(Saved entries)
%%

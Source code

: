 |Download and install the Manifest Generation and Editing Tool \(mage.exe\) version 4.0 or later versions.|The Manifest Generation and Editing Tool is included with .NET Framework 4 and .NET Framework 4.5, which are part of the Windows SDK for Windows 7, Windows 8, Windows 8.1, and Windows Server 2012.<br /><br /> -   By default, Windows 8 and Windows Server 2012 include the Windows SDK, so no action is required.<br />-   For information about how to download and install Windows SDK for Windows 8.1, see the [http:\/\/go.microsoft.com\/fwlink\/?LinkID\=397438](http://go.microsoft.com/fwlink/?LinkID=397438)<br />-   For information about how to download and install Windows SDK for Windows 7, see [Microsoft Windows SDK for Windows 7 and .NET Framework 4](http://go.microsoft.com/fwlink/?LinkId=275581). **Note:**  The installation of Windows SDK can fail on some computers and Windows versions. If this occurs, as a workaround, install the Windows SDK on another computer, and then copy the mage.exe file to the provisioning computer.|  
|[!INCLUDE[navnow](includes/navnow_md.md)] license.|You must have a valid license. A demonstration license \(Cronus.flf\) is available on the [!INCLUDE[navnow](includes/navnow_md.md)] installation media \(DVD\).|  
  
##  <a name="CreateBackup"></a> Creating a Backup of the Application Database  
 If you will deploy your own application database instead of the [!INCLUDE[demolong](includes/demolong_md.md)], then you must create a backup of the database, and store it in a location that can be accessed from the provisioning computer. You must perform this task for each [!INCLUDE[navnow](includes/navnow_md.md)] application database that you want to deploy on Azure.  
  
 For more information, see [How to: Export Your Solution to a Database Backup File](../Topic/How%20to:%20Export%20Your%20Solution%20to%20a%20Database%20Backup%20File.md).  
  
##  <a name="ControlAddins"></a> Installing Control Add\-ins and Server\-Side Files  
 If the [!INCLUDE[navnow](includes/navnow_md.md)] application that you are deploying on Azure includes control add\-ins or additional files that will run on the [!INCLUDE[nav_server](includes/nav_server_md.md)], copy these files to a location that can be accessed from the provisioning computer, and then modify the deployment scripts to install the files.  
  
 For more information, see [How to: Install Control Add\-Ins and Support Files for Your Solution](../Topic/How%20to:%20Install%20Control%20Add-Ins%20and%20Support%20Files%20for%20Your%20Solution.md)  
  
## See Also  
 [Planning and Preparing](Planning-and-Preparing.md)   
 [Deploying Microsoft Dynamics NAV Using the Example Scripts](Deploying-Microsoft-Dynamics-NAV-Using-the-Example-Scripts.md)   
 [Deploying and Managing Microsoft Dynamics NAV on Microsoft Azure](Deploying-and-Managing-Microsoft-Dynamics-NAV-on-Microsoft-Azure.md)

%%

◆ Assigned task ◆
Check each line of the data above, and please copy the ones in which the string "provisioning" occurs.

◆ Written answer ◆
: |Download and install the Manifest Generation and Editing Tool \(mage.exe\) version 4.0 or later versions.|The Manifest Generation and Editing Tool is included with .NET Framework 4 and .NET Framework 4.5, which are part of the Windows SDK for Windows 7, Windows 8, Windows 8.1, and Windows Server 2012.<br /><br /> -   By default, Windows 8 and Windows Server 2012 include the Windows SDK, so no action is required.<br />-   For information about how to download and install Windows SDK for Windows 8.1, see the [http:\/\/go.microsoft.com\/fwlink\/?LinkID\=397438](http://go.microsoft.com/fwlink/?LinkID=397438)<br />-   For information about how to download and install Windows SDK for Windows 7, see [Microsoft Windows SDK for Windows 7 and .NET Framework 4](http://go.microsoft.com/fwlink/?LinkId=275581). **Note:**  The installation of Windows SDK can fail on some computers and Windows versions. If this occurs, as a workaround, install the Windows SDK on another computer, and then copy the mage.exe file to the provisioning computer.|  
 If you will deploy your own application database instead of the [!INCLUDE[demolong](includes/demolong_md.md)], then you must create a backup of the database, and store it in a location that can be accessed from the provisioning computer. You must perform this task for each [!INCLUDE[navnow](includes/navnow_md.md)] application database that you want to deploy on Azure.  
 If the [!INCLUDE[navnow](includes/navnow_md.md)] application that you are deploying on Azure includes control add\-ins or additional files that will run on the [!INCLUDE[nav_server](includes/nav_server_md.md)], copy these files to a location that can be accessed from the provisioning computer, and then modify the deployment scripts to install the files.  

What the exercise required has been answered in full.